With a nod, he followed her onto the dance floor. Once there, he could see Sam in the next room shooting pool.
“Hands on my waist,” she told him, “and don’t step on my feet.”
She moved close, slipping her arms up, clasping her hands behind his neck. A glance at Dean and Jo showed them clinging together in an embrace more suited for behind closed doors. Dean had one hand square on Jo’s rear. Occasionally, the two would kiss. Cas didn’t think that was the sort of dancing Ellen had in mind, so he kept his hands right at her waist where she’d told him to put them. They swayed through one verse of the song. He managed not to step on her feet.

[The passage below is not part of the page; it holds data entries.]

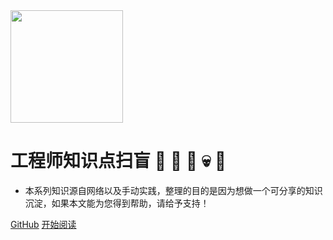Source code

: <img width="180px" bor src="https://encrypted-tbn0.gstatic.com/images?q=tbn:ANd9GcSN3Y5nIVC6lNEA6dSf28EhFZgDFW69f_6P2TEkePniYoVnC6gtAxk-_62X9auHSv86Pg8&usqp=CAU">

# 工程师知识点扫盲 🐶 👹 👺 💀 👻

- 本系列知识源自网络以及手动实践，整理的目的是因为想做一个可分享的知识沉淀，如果本文能为您得到帮助，请给予支持！

<!-- [![stars](https://badgen.net/github/stars/Q-Angelo/Nodejs-Roadmap?icon=github&color=4ab8a1)](https://github.com/tigerk/tigerk-programming-knowledge) [![forks](https://badgen.net/github/forks/Q-Angelo/Nodejs-Roadmap?icon=github&color=4ab8a1)](https://github.com/tigerk/tigerk-programming-knowledge) -->

[GitHub](<https://github.com/tigerk/tigerk-programming-knowledge>)
[开始阅读](README.md)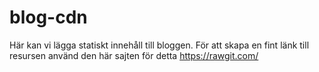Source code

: # blog-cdn
Här kan vi lägga statiskt innehåll till bloggen. För att skapa en fint länk till resursen använd den här sajten för detta https://rawgit.com/
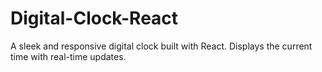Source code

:# Digital-Clock-React
A sleek and responsive digital clock built with React. Displays the current time with real-time updates.
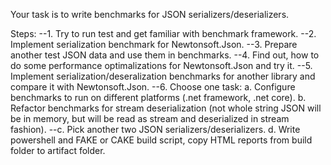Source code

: Your task is to write benchmarks for JSON serializers/deserializers.

Steps:
--1. Try to run test and get familiar with benchmark framework.
--2. Implement serialization benchmark for Newtonsoft.Json.
--3. Prepare another test JSON data and use them in benchmarks.
--4. Find out, how to do some performance optimalizations for Newtonsoft.Json and try it.
--5. Implement serialization/deseralization benchmarks for another library and compare it with Newtonsoft.Json.
--6. Choose one task:
	a. Configure benchmarks to run on different platforms (.net framework, .net core).
	b. Refactor benchmarks for stream deserialization (not whole string JSON will be in memory, but will be read as stream 
		and deserialized in stream fashion).
	--c. Pick another two JSON serializers/deserializers.
	d. Write powershell and FAKE or CAKE build script, copy HTML reports from build folder to artifact folder.

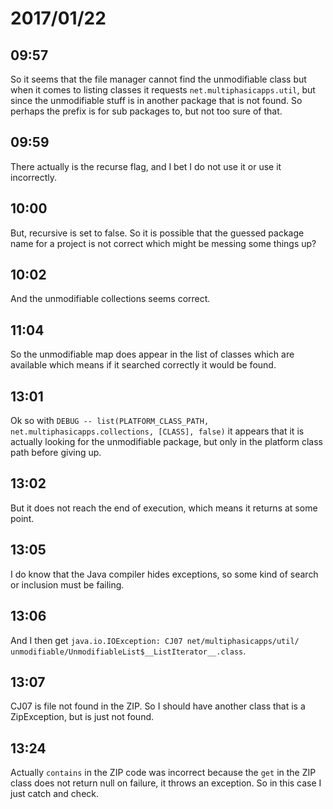 # 2017/01/22

## 09:57

So it seems that the file manager cannot find the unmodifiable class but when
it comes to listing classes it requests `net.multiphasicapps.util`, but since
the unmodifiable stuff is in another package that is not found. So perhaps
the prefix is for sub packages to, but not too sure of that.

## 09:59

There actually is the recurse flag, and I bet I do not use it or use it
incorrectly.

## 10:00

But, recursive is set to false. So it is possible that the guessed package
name for a project is not correct which might be messing some things up?

## 10:02

And the unmodifiable collections seems correct.

## 11:04

So the unmodifiable map does appear in the list of classes which are available
which means if it searched correctly it would be found.

## 13:01

Ok so with `DEBUG -- list(PLATFORM_CLASS_PATH, `
`net.multiphasicapps.collections, [CLASS], false)` it appears that it is
actually looking for the unmodifiable package, but only in the platform
class path before giving up.

## 13:02

But it does not reach the end of execution, which means it returns at some
point.

## 13:05

I do know that the Java compiler hides exceptions, so some kind of search
or inclusion must be failing.

## 13:06

And I then get `java.io.IOException: CJ07 net/multiphasicapps/util/`
`unmodifiable/UnmodifiableList$__ListIterator__.class`.

## 13:07

CJ07 is file not found in the ZIP. So I should have another class that
is a ZipException, but is just not found.

## 13:24

Actually `contains` in the ZIP code was incorrect because the `get` in the
ZIP class does not return null on failure, it throws an exception. So in
this case I just catch and check.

Tipping her head back a little to look him in the eyes, she asked, “You gonna relax any time soon, big boy?”
“I’m relaxed.”
Her tongue slipped out, wetting her lips. After a moment, she stepped a fraction closer. “I beg to differ. You’re tense in all the wrong places.”
Castiel considered that statement a moment. “There’s a right place to be tense,” he asked.
The humor grew on her face until she chuckled. “Sure is, but I’ll admit this isn’t the right location for the tense place I have in mind.”
“I’m uncertain what that means.”
Her hands gave a gentle nudge to the back of his head and he bent so that her lips were close to his ear. Ellen’s hands unclasped, her arms raising to hold him in an embrace, her body brushing his. She explained her remark in a way that made his throat dry and when she was done, she didn’t step back. He swallowed hard.
Her lips touched his ear, breath hot, tickling. “Put your arms around me.”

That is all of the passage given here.